YOUR GOAL
Starting with the line that contains "Este projeto foi", reproduce each line through the end of the entries exactly as written.

Saved data entries
• • •

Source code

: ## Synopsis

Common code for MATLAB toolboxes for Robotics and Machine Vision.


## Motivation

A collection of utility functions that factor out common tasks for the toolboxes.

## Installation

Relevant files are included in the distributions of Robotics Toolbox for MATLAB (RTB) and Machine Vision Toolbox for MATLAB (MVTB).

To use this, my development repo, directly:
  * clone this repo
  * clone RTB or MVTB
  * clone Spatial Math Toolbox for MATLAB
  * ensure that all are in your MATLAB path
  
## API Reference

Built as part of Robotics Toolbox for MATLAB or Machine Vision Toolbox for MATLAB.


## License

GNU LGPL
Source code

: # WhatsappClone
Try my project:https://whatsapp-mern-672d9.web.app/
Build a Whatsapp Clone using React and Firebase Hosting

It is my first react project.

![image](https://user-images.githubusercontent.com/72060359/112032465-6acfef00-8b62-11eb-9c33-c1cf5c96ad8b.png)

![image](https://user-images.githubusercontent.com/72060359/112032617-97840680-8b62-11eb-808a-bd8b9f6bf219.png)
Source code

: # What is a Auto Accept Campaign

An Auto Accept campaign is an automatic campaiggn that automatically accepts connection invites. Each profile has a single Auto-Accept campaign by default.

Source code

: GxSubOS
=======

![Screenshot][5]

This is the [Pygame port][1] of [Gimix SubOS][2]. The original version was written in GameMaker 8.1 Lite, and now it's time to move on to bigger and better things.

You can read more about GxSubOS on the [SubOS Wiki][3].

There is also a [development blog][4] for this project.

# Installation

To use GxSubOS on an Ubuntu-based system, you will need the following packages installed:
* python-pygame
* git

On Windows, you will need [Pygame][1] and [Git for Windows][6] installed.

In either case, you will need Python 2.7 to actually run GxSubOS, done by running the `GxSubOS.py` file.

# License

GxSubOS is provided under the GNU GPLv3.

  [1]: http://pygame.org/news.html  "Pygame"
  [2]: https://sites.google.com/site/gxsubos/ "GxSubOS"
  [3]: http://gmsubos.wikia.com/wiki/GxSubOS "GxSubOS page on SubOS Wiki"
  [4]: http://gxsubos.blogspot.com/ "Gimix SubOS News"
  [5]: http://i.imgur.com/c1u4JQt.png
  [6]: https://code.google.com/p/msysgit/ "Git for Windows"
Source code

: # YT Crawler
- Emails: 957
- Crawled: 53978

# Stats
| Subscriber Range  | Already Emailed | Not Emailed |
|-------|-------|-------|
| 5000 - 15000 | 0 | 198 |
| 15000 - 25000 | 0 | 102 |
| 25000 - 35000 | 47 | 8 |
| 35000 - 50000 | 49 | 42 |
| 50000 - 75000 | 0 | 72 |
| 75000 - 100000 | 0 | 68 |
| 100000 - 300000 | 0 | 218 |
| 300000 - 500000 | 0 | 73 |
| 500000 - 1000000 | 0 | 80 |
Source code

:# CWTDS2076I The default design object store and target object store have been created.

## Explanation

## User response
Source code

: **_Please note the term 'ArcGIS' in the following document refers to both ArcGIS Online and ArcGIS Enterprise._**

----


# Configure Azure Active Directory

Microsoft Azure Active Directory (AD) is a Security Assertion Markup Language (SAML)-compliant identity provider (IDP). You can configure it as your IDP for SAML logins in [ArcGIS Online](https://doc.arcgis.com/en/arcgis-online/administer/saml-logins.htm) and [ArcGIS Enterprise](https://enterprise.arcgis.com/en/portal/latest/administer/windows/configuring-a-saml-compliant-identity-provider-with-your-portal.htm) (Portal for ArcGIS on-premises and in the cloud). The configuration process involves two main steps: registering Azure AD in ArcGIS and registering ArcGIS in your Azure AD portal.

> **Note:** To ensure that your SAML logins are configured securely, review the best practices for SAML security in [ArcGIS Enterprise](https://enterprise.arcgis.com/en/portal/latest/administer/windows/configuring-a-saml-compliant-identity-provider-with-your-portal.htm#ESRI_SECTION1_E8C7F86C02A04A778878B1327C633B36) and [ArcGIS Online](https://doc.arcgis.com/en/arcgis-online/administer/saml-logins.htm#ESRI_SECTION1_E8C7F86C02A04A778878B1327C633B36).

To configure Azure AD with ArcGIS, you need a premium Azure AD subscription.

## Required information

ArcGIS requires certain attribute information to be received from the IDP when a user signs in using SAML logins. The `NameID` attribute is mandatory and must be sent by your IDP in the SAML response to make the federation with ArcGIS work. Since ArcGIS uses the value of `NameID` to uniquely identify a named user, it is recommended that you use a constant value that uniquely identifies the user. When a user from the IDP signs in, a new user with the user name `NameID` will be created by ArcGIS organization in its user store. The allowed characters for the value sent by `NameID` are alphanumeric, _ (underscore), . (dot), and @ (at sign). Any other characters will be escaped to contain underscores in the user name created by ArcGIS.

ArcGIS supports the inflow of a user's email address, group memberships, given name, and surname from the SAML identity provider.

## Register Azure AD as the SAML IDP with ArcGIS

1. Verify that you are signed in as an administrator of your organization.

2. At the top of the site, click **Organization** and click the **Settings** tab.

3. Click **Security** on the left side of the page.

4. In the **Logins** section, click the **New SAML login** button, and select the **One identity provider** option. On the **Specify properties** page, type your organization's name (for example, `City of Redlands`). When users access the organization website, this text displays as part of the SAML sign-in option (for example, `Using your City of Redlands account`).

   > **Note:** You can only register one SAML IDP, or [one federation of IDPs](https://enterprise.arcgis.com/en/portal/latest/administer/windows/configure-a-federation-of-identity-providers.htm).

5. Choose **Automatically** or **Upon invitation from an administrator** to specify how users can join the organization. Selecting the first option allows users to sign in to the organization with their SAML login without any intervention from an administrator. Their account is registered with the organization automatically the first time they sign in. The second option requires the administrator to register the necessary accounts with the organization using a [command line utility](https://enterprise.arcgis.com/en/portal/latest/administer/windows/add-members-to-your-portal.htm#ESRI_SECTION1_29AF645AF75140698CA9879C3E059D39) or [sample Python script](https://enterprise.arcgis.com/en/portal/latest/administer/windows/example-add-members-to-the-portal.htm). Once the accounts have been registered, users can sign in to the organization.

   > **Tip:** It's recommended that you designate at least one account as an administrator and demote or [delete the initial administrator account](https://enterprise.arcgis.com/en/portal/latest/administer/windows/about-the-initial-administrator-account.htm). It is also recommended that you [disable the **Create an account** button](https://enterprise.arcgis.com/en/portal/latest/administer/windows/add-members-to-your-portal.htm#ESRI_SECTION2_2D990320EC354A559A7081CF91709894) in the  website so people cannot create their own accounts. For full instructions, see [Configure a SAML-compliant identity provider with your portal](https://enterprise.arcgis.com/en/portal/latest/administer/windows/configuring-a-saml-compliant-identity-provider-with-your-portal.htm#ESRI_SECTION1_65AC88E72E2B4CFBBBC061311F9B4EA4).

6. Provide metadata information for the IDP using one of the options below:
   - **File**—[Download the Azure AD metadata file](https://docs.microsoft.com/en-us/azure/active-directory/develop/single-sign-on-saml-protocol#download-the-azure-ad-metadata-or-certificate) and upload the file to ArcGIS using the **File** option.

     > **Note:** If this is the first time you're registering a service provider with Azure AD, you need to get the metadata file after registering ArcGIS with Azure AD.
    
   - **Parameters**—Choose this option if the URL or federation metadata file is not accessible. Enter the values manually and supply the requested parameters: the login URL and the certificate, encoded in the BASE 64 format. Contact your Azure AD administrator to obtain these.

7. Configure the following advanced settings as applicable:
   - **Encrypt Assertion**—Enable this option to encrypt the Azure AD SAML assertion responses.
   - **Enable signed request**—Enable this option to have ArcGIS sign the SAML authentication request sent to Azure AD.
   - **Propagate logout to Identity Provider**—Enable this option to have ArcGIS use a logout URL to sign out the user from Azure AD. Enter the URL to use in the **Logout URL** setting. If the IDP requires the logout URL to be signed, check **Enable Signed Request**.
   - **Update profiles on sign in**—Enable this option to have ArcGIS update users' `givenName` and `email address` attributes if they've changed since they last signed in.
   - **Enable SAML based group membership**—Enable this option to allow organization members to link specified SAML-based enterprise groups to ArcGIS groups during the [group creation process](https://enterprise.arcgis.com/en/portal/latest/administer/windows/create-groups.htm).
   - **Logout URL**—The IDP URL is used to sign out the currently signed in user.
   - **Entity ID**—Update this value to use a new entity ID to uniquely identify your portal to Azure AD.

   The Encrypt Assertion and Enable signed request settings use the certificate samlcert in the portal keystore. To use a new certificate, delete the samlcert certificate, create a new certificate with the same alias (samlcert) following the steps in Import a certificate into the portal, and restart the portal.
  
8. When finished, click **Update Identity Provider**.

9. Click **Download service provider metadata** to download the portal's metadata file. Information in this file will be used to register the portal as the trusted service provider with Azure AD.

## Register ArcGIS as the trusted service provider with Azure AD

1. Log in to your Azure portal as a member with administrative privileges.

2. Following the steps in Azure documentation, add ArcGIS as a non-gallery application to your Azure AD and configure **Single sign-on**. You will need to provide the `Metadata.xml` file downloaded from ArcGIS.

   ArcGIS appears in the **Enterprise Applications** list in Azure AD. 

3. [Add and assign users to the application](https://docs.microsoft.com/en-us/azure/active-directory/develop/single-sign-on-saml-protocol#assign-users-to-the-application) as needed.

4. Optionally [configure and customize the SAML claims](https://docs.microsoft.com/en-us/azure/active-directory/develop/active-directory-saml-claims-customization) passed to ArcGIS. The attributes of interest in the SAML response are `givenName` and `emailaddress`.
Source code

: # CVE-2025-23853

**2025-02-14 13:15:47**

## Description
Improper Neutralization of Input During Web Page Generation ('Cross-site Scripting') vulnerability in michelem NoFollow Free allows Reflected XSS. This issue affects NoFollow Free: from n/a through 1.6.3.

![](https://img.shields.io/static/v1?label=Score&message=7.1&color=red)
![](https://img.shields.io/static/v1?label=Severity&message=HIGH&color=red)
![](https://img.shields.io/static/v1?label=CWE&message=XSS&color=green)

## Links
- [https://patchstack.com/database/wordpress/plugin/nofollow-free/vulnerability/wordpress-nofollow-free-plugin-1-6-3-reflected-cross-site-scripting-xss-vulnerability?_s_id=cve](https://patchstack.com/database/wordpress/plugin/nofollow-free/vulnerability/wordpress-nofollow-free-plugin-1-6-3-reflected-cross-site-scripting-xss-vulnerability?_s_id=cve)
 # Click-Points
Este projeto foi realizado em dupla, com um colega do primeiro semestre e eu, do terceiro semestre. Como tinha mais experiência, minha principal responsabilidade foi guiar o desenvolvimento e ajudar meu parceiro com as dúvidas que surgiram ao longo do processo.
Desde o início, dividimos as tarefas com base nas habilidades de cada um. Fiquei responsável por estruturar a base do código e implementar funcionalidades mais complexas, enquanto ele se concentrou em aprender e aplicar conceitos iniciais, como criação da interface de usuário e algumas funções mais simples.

• • •

RESULT
Este projeto foi realizado em dupla, com um colega do primeiro semestre e eu, do terceiro semestre. Como tinha mais experiência, minha principal responsabilidade foi guiar o desenvolvimento e ajudar meu parceiro com as dúvidas que surgiram ao longo do processo.
Desde o início, dividimos as tarefas com base nas habilidades de cada um. Fiquei responsável por estruturar a base do código e implementar funcionalidades mais complexas, enquanto ele se concentrou em aprender e aplicar conceitos iniciais, como criação da interface de usuário e algumas funções mais simples.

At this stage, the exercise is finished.